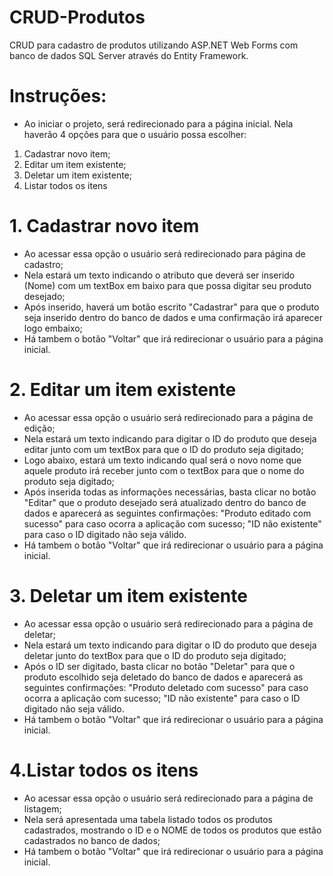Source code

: # CRUD-Produtos

CRUD para cadastro de produtos utilizando ASP.NET Web Forms com banco de dados SQL Server através do Entity Framework.


# Instruções:

- Ao iniciar o projeto, será redirecionado para a página inicial. Nela haverão 4 opções para que o usuário possa escolher:

1. Cadastrar novo item;
2. Editar um item existente;
3. Deletar um item existente;
4. Listar todos os itens

# 1. Cadastrar novo item

- Ao acessar essa opção o usuário será redirecionado para página de cadastro;
- Nela estará um texto indicando o atributo que deverá ser inserido (Nome) com um textBox em baixo para que possa digitar seu produto desejado;
- Após inserido, haverá um botão escrito "Cadastrar" para que o produto seja inserido dentro do banco de dados e uma confirmação irá aparecer logo embaixo;
- Há tambem o botão "Voltar" que irá redirecionar o usuário para a página inicial.


# 2. Editar um item existente

- Ao acessar essa opção o usuário será redirecionado para a página de edição;
- Nela estará um texto indicando para digitar o ID do produto que deseja editar junto com um textBox para que o ID do produto seja digitado;
- Logo abaixo, estará um texto indicando qual será o novo nome que aquele produto irá receber junto com o textBox para que o nome do produto seja digitado;
- Após inserida todas as informações necessárias, basta clicar no botão "Editar" que o produto desejado será atualizado dentro do banco de dados e aparecerá as seguintes confirmações:
     "Produto editado com sucesso" para caso ocorra a aplicação com sucesso;
     "ID não existente" para caso o ID digitado não seja válido.
- Há tambem o botão "Voltar" que irá redirecionar o usuário para a página inicial.


# 3. Deletar um item existente

- Ao acessar essa opção o usuário será redirecionado para a página de deletar;
- Nela estará um texto indicando para digitar o ID do produto que deseja deletar junto do textBox para que o ID do produto seja digitado;
- Após o ID ser digitado, basta clicar no botão "Deletar" para que o produto escolhido seja deletado do banco de dados e aparecerá as seguintes confirmações:
    "Produto deletado com sucesso" para caso ocorra a aplicação com sucesso;
    "ID não existente" para caso o ID digitado não seja válido.
- Há tambem o botão "Voltar" que irá redirecionar o usuário para a página inicial.


# 4.Listar todos os itens

- Ao acessar essa opção o usuário será redirecionado para a página de listagem;
- Nela será apresentada uma tabela listado todos os produtos cadastrados, mostrando o ID e o NOME de todos os produtos que estão cadastrados no banco de dados;
- Há tambem o botão "Voltar" que irá redirecionar o usuário para a página inicial.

*TO DO*
Copy the lines of the data above exactly as written, beginning with the line containing "- Após o ID" and ending with the line containing "- Nela será", and leave out all other lines.

*RESPONSE BOX*
- Após o ID ser digitado, basta clicar no botão "Deletar" para que o produto escolhido seja deletado do banco de dados e aparecerá as seguintes confirmações:
    "Produto deletado com sucesso" para caso ocorra a aplicação com sucesso;
    "ID não existente" para caso o ID digitado não seja válido.
- Há tambem o botão "Voltar" que irá redirecionar o usuário para a página inicial.


# 4.Listar todos os itens

- Ao acessar essa opção o usuário será redirecionado para a página de listagem;
- Nela será apresentada uma tabela listado todos os produtos cadastrados, mostrando o ID e o NOME de todos os produtos que estão cadastrados no banco de dados;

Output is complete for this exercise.